Handhabe gegen die Krise haben die Unternehmen wenig. Natürlich kann man Produktion an preisgünstigere Standorte verlagern, aber so ein Chemiewerk oder eine Pharmaproduktion wird nicht über Nacht aus dem Boden gestampft. In den USA zu investieren, um Zöllen zu entgehen, ist schon alleine deshalb keine Lösung, weil die Kosten dort relativ hoch sind, für das Fachpersonal oder den Bau der Anlagen.
BASF setzt auf China
BASF beispielsweise setzt schon länger auf den für den Konzern wichtigen chinesischen Markt, dort wird demnächst ein neuer Verbundstandort eröffnet. In der Heimat, in Ludwigshafen, wird dagegen der Rotstift angesetzt. Diversifizierung dürfte einem Weltkonzern indes leichter fallen als eher mittelständisch geprägten Unternehmen. Wobei das Chemiegeschäft derzeit tatsächlich weltweit schwierig ist. Selbst China ist nicht mehr der phänomenale Absatzmarkt, der er einmal war. Vielmehr produzieren mehr und mehr Firmen aus dem Reich der Mitte selbst Chemikalien und exportieren sie – was das eh schon vorhandene Überangebot in vielen Bereichen zusätzlich aufbläht.

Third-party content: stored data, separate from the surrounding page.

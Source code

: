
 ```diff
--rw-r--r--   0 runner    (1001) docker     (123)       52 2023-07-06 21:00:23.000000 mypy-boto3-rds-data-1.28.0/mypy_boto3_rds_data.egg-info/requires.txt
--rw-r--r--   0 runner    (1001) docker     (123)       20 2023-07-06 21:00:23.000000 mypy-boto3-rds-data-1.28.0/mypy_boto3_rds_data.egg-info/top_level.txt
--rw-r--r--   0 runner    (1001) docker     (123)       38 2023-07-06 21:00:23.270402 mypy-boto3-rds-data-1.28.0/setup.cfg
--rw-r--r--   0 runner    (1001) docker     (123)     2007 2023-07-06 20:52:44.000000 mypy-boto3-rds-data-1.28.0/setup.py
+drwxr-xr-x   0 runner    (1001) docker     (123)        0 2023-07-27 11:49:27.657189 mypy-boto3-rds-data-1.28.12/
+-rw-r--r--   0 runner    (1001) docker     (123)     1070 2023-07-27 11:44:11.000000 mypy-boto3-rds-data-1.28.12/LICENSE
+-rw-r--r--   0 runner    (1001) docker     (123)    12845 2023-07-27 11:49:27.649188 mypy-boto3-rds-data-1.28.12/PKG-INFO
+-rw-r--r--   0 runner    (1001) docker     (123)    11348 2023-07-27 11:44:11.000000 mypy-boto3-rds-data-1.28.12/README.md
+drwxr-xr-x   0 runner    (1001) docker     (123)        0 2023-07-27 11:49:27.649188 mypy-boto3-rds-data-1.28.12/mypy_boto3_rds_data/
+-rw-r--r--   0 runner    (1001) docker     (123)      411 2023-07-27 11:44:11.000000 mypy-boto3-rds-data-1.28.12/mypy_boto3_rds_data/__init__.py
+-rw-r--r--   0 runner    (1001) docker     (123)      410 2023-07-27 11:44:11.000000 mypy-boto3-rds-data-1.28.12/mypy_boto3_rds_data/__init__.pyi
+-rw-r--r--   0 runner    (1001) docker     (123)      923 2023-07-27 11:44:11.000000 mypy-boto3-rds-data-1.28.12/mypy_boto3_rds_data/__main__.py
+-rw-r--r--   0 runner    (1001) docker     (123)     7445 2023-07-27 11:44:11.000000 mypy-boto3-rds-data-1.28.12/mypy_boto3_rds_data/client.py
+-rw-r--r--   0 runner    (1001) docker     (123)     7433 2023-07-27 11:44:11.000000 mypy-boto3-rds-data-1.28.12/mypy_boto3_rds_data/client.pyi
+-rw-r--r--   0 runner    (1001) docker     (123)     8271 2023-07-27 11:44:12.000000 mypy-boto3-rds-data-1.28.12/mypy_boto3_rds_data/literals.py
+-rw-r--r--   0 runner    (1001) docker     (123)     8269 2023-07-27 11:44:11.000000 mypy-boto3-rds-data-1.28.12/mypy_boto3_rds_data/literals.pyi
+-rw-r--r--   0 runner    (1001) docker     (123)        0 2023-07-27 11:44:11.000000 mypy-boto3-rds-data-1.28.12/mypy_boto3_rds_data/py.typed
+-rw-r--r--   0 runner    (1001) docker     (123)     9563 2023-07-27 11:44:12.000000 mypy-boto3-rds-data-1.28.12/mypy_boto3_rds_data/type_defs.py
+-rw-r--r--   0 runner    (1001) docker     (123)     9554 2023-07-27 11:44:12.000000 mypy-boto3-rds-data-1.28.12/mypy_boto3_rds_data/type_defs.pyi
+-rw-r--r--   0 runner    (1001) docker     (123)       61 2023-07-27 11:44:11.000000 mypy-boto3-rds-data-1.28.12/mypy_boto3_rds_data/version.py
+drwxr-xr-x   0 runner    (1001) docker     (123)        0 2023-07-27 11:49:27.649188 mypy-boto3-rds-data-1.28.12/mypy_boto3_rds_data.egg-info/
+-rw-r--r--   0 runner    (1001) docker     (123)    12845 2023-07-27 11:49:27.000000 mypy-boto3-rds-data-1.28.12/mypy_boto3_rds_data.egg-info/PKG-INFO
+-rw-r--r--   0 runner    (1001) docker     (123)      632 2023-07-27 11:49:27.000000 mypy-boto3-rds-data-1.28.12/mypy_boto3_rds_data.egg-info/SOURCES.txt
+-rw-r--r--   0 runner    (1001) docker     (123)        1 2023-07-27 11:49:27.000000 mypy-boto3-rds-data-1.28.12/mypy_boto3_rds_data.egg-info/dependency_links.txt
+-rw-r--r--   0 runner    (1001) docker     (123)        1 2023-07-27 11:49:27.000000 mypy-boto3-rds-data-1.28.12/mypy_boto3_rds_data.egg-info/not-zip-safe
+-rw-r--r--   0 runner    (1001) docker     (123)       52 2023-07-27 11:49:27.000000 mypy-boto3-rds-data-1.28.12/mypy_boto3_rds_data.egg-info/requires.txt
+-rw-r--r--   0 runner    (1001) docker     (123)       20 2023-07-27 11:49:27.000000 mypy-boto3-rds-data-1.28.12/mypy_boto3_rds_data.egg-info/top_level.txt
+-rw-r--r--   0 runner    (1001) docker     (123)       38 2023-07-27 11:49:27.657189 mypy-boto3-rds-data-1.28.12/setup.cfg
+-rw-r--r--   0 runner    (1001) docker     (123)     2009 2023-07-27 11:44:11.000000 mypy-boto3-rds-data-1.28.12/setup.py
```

Nun hofft man zumindest in der deutschen Chemie mal wieder auf die Politik. Mit der Stromsteuersenkung, der Reduzierung der Stromnetzentgelte und der Änderung des Lieferkettengesetzes – alles vom Koalitionsausschuss kürzlich abgesegnet – wurde nach Ansicht der Branche ein Schritt in die richtige Richtung gemacht. Angesichts der Herausforderungen ist das aber allemal ein Schrittchen. Mittelfristig könnte das Schrittchen die Branche trotzdem voranbringen, zumal wenn die Unternehmen gleichzeitig die Krise für Aufräumarbeiten nutzen.
Rendite im Fokus
Branchenkenner kritisieren schon länger, dass gerade börsennotierte Chemiefirmen zu stark auf kurzfristige Ergebnisrenditen schielen. Zuweilen wurden auch zu viele und zu teure Standorte aus dem Boden gestampft, die nie Geld verdient haben. Die Branche wird um die ein oder andere Werksschließung nicht herumkommen, muss Standorte eindampfen und effizienter produzieren. Auch Portfoliobereinigungen, wie sie etwa BASF plant, könnten helfen. Wenn dann noch die grüne Transformation nicht aus dem Auge verloren wird, könnte die Chemiebranche nach der Krise besser für den globalen Wettbewerb gerüstet sein.